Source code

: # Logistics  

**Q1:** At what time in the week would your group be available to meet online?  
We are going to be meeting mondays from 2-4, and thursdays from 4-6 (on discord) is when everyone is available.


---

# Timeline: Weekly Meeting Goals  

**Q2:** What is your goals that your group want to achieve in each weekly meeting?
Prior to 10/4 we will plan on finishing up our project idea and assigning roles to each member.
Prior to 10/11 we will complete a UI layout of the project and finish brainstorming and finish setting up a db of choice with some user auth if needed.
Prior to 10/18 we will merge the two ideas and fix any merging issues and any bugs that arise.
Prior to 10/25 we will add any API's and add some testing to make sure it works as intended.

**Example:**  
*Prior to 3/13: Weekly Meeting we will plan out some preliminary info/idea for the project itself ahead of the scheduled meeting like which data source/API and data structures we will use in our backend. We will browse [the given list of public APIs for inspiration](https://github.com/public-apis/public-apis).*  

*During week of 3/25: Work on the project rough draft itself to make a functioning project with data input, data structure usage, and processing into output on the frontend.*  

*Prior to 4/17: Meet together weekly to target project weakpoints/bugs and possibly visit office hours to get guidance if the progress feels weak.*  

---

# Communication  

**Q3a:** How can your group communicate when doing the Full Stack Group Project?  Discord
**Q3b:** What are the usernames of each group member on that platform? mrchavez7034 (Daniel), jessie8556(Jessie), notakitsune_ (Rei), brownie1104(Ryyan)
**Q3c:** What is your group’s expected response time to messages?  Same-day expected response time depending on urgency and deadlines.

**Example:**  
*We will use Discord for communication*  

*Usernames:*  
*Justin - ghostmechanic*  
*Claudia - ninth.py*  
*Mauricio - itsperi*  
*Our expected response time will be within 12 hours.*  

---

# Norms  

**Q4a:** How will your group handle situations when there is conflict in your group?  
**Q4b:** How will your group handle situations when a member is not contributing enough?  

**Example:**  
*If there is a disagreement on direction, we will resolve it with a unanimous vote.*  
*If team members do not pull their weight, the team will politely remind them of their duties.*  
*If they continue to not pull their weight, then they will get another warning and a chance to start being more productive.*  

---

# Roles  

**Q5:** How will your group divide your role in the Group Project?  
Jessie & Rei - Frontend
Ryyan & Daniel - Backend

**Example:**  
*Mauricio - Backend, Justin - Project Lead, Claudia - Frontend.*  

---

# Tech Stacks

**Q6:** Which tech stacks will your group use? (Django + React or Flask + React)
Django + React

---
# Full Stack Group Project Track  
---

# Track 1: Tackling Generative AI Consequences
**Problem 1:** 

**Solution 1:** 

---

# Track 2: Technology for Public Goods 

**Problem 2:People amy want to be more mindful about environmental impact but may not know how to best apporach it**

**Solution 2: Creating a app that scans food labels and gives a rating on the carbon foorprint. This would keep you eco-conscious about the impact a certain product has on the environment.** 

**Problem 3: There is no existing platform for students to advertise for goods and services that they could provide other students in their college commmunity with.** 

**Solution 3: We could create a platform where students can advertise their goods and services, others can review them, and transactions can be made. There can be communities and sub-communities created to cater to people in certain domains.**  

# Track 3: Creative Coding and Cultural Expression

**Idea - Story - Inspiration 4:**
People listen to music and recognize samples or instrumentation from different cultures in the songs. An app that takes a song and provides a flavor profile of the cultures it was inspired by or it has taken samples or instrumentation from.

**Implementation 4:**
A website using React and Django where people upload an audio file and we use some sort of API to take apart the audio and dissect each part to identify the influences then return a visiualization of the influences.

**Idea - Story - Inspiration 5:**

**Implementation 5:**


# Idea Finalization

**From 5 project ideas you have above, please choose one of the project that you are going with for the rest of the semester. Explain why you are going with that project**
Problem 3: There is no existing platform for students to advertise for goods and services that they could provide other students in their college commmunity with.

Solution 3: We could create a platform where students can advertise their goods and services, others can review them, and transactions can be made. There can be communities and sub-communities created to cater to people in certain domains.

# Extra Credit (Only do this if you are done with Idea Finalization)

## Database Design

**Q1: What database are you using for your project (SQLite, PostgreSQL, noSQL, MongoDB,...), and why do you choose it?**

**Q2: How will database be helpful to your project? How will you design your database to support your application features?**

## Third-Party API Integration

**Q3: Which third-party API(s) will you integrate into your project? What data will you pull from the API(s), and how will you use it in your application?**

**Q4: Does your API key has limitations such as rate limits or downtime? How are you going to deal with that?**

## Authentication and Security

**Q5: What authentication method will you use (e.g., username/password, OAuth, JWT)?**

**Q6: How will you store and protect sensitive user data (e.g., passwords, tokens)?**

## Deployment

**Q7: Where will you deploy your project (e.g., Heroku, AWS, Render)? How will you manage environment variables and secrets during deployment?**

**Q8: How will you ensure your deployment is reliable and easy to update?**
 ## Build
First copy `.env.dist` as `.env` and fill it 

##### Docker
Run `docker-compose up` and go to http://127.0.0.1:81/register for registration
=====
* Task prompt *
Print, from the entries above, the line with "not contributing enough?", the line with "the Group Project?" and all lines between them, exactly and with nothing else.

* Answer to the exercise *
**Q4b:** How will your group handle situations when a member is not contributing enough?  

**Example:**  
*If there is a disagreement on direction, we will resolve it with a unanimous vote.*  
*If team members do not pull their weight, the team will politely remind them of their duties.*  
*If they continue to not pull their weight, then they will get another warning and a chance to start being more productive.*  

---

# Roles  

**Q5:** How will your group divide your role in the Group Project?  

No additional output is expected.